The Go Blog

Container-aware GOMAXPROCS

Michael Pratt and Carlos Amedee
20 August 2025

Go 1.25 includes new container-aware GOMAXPROCS defaults, providing more sensible default behavior for many container workloads, avoiding throttling that can impact tail latency, and improving Go’s out-of-the-box production-readiness. In this post, we will dive into how Go schedules goroutines, how that scheduling interacts with container-level CPU controls, and how Go can perform better with awareness of container CPU controls.

`GOMAXPROCS`

One of Go’s strengths is its built-in and easy-to-use concurrency via goroutines. From a semantic perspective, goroutines appear very similar to operating system threads, enabling us to write simple, blocking code. On the other hand, goroutines are more lightweight than operating system threads, making it much cheaper to create and destroy them on the fly.

While a Go implementation could map each goroutine to a dedicated operating system thread, Go keeps goroutines lightweight with a runtime scheduler that makes threads fungible. Any Go-managed thread can run any goroutine, so creating a new goroutine doesn’t require creating a new thread, and waking a goroutine doesn’t necessarily require waking another thread.

That said, along with a scheduler comes scheduling questions. For example, exactly how many threads should we use to run goroutines? If 1,000 goroutines are runnable, should we schedule them on 1,000 different threads?

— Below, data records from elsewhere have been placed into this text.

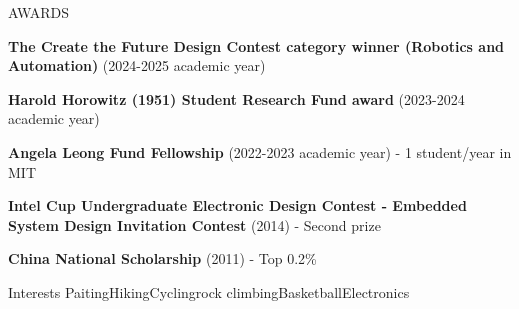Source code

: \documentclass{resume} %
\begin{document}
\begin{rSection}{AWARDS}
\begin{itemlabel}
\item \textbf{The Create the Future Design Contest category winner (Robotics and Automation)} (2024-2025 academic year)
\smallskip
\smallskip

\begin{itemlabel}
\item \textbf{Harold Horowitz (1951) Student Research Fund award} (2023-2024 academic year)
\smallskip
\smallskip

\item \textbf{Angela Leong Fund Fellowship} (2022-2023 academic year) - 1 student/year in MIT
\smallskip
\smallskip

\item \textbf{Intel Cup Undergraduate Electronic Design Contest - Embedded System Design Invitation Contest} (2014) - Second prize
\smallskip
\smallskip

\item \textbf{China National Scholarship} (2011) - Top 0.2\%
\smallskip
\smallskip

\end{itemlabel}
\end{itemlabel}
\end{rSection}

\begin{rSection}{Interests}
Paiting\hspace{0.5cm}Hiking\hspace{0.5cm}Cycling\hspace{0.5cm}rock climbing\hspace{0.5cm}Basketball\hspace{0.5cm}Electronics
\end{rSection}

\end{document}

This is where GOMAXPROCS comes in. Semantically, GOMAXPROCS tells the Go runtime the “available parallelism” that Go should use. In more concrete terms, GOMAXPROCS is the maximum number of threads to use for running goroutines at once.

So, if GOMAXPROCS=8 and there are 1,000 runnable goroutines, Go will use 8 threads to run 8 goroutines at a time. Often, goroutines run for a very short time and then block, at which point Go will switch to running another goroutine on that same thread. Go will also preempt goroutines that don’t block on their own, ensuring all goroutines get a chance to run.

From Go 1.5 through Go 1.24, GOMAXPROCS defaulted to the total number of CPU cores on the machine. Note that in this post, “core” more precisely means “logical CPU.” For example, a machine with 4 physical CPUs with hyperthreading has 8 logical CPUs.

This typically makes a good default for “available parallelism” because it naturally matches the available parallelism of the hardware. That is, if there are 8 cores and Go runs more than 8 threads at a time, the operating system will have to multiplex these threads onto the 8 cores, much like how Go multiplexes goroutines onto threads. This extra layer of scheduling is not always a problem, but it is unnecessary overhead.

Container Orchestration

Another of Go’s core strengths is the convenience of deploying applications via a container, and managing the number of cores Go uses is especially important when deploying an application within a container orchestration platform. Container orchestration platforms like Kubernetes take a set of machine resources and schedule containers within the available resources based on requested resources. Packing as many containers as possible within a cluster’s resources requires the platform to be able to predict the resource usage of each scheduled container. We want Go to adhere to the resource utilization constraints that the container orchestration platform sets.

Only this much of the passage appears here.